Mr Lee spoke after his real estate company CK Asset, one of Hong Kong's biggest developers, reported a 10% drop in net profit from continuing operations last year.
When asked about his views on Hong Kong's economy at a financial results conference, Mr. Li said with a sigh that Hong Kong's people have been put through several stress tests since 2019, when the city was thrown into turmoil by anti-government protests and the ensuing pandemic. He said he came. And now the economy is in a downturn.
“It's up to the Hong Kong government to decide how to deal with[the economy]. In my opinion, Hong Kong must maintain its status as an international financial hub…Hong Kong has a hard-earned status.
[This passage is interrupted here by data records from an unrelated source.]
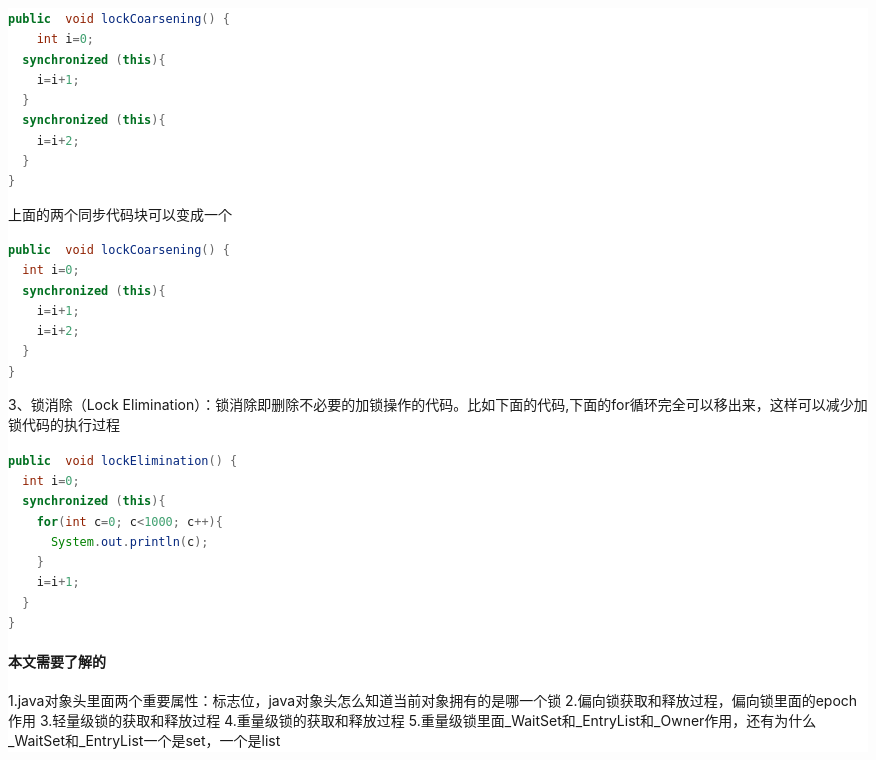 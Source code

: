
 ```java
public  void lockCoarsening() {     
	int i=0;    
  synchronized (this){       
    i=i+1;        
  } 
  synchronized (this){      
    i=i+2;
  } 
}
```

上面的两个同步代码块可以变成一个

```java
public  void lockCoarsening() {     
  int i=0;
  synchronized (this){        
    i=i+1;           
    i=i+2;
  }
}
```

3、锁消除（Lock Elimination）：锁消除即删除不必要的加锁操作的代码。比如下面的代码,下面的for循环完全可以移出来，这样可以减少加锁代码的执行过程

```java
public  void lockElimination() {       
  int i=0; 
  synchronized (this){           
    for(int c=0; c<1000; c++){        
      System.out.println(c);        
    } 
    i=i+1;
  }
}
```

#### 本文需要了解的

1.java对象头里面两个重要属性：标志位，java对象头怎么知道当前对象拥有的是哪一个锁
2.偏向锁获取和释放过程，偏向锁里面的epoch作用
3.轻量级锁的获取和释放过程
4.重量级锁的获取和释放过程
5.重量级锁里面_WaitSet和_EntryList和_Owner作用，还有为什么_WaitSet和_EntryList一个是set，一个是list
I can’t lose that.”
Hong Kong's government follows China's sweeping national security law in 2020 and a three-year coronavirus lockdown that prompted an exodus of people from Hong Kong and damaged the city's reputation and economy. is trying to revitalize Hong Kong's charm.
U.S.-China tensions, a slowing Chinese economy and a new national security law taking effect this week pose further challenges for Hong Kong, undermining its traditional role as a gateway between the West and the mainland, diplomats say. and company executives said.
The Hong Kong government said the city remains an attractive destination for foreign investment.
Mr Li, the son of billionaire Li Ka-shing, dismissed suggestions that the group had not made any major investments in Hong Kong recently, saying it had bought eight real estate projects in the past three years.
“Real estate projects are all about profit margins. If your profit margins are lower than other businesses, you should put your money into sectors with higher margins.”
He said all the negative news impacting property prices in the city, such as interest rate hikes and additional stamp duty, had passed, increasing the chances of the market rising.